- [Your instructions] Scan the listing below for "인스턴스는", then report every line that has it.

··· Records for this task

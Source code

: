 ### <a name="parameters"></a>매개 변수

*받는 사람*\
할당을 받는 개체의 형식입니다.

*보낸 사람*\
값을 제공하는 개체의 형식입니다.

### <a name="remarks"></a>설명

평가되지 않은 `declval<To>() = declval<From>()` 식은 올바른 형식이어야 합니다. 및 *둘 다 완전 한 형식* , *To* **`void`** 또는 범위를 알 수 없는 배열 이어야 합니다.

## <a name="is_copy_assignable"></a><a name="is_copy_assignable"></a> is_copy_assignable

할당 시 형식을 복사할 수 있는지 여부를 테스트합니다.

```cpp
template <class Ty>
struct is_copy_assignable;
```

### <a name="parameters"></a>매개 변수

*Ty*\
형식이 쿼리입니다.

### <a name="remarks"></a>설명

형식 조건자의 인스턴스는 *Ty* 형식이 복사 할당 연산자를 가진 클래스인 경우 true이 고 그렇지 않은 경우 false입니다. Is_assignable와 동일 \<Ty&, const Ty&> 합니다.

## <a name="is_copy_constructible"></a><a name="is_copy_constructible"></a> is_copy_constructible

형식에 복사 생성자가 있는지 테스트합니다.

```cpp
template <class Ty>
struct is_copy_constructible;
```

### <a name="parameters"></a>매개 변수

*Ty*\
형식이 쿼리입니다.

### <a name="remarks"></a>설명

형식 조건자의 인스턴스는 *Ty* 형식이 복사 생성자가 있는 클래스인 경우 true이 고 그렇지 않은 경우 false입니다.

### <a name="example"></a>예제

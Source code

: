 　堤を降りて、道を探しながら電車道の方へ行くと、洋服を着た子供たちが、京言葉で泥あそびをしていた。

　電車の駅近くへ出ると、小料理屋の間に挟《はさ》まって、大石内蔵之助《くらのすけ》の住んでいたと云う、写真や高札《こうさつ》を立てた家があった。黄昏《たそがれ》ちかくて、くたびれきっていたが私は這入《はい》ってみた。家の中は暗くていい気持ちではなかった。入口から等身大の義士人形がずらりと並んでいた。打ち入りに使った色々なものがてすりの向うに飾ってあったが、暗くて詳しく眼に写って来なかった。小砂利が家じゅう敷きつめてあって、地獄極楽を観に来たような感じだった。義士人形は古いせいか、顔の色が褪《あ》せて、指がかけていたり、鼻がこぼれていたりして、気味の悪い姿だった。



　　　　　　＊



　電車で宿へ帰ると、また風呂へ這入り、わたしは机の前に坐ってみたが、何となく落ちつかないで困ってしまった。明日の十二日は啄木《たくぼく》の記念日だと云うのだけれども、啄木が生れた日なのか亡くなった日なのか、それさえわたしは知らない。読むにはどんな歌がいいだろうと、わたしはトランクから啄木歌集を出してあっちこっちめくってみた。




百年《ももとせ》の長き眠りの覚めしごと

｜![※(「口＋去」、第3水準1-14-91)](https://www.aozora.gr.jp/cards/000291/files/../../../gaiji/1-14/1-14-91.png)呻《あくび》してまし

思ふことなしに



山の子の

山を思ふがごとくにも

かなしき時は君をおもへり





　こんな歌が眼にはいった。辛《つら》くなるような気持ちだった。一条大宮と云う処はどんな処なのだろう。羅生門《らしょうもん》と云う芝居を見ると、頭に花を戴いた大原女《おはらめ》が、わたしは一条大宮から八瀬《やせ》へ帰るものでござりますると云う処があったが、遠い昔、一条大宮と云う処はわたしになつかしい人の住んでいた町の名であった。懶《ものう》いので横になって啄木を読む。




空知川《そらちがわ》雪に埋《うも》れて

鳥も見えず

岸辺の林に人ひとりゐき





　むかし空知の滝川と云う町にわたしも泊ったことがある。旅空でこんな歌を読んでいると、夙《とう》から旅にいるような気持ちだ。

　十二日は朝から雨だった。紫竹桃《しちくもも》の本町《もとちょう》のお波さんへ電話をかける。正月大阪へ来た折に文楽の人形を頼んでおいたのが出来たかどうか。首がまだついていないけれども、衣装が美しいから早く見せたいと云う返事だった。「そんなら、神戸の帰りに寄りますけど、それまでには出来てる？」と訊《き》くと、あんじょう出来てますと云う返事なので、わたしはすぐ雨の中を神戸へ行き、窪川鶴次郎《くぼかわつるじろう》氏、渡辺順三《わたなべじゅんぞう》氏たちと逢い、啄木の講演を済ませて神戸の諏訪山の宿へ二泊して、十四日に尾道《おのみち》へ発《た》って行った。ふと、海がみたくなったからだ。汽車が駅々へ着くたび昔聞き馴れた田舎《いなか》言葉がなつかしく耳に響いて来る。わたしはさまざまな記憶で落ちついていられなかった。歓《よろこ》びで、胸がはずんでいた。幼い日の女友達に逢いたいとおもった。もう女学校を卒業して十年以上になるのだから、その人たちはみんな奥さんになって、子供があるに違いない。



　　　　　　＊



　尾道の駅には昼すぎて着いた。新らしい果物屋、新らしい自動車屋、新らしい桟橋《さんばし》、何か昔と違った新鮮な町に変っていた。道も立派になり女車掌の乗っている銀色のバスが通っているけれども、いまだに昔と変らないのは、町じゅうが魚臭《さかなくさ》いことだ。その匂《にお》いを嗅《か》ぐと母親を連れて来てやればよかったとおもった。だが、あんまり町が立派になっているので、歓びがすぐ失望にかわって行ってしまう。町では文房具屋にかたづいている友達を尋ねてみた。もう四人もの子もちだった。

······

- [Reply]
형식 조건자의 인스턴스는 *Ty* 형식이 복사 할당 연산자를 가진 클래스인 경우 true이 고 그렇지 않은 경우 false입니다. Is_assignable와 동일 \<Ty&, const Ty&> 합니다.
형식 조건자의 인스턴스는 *Ty* 형식이 복사 생성자가 있는 클래스인 경우 true이 고 그렇지 않은 경우 false입니다.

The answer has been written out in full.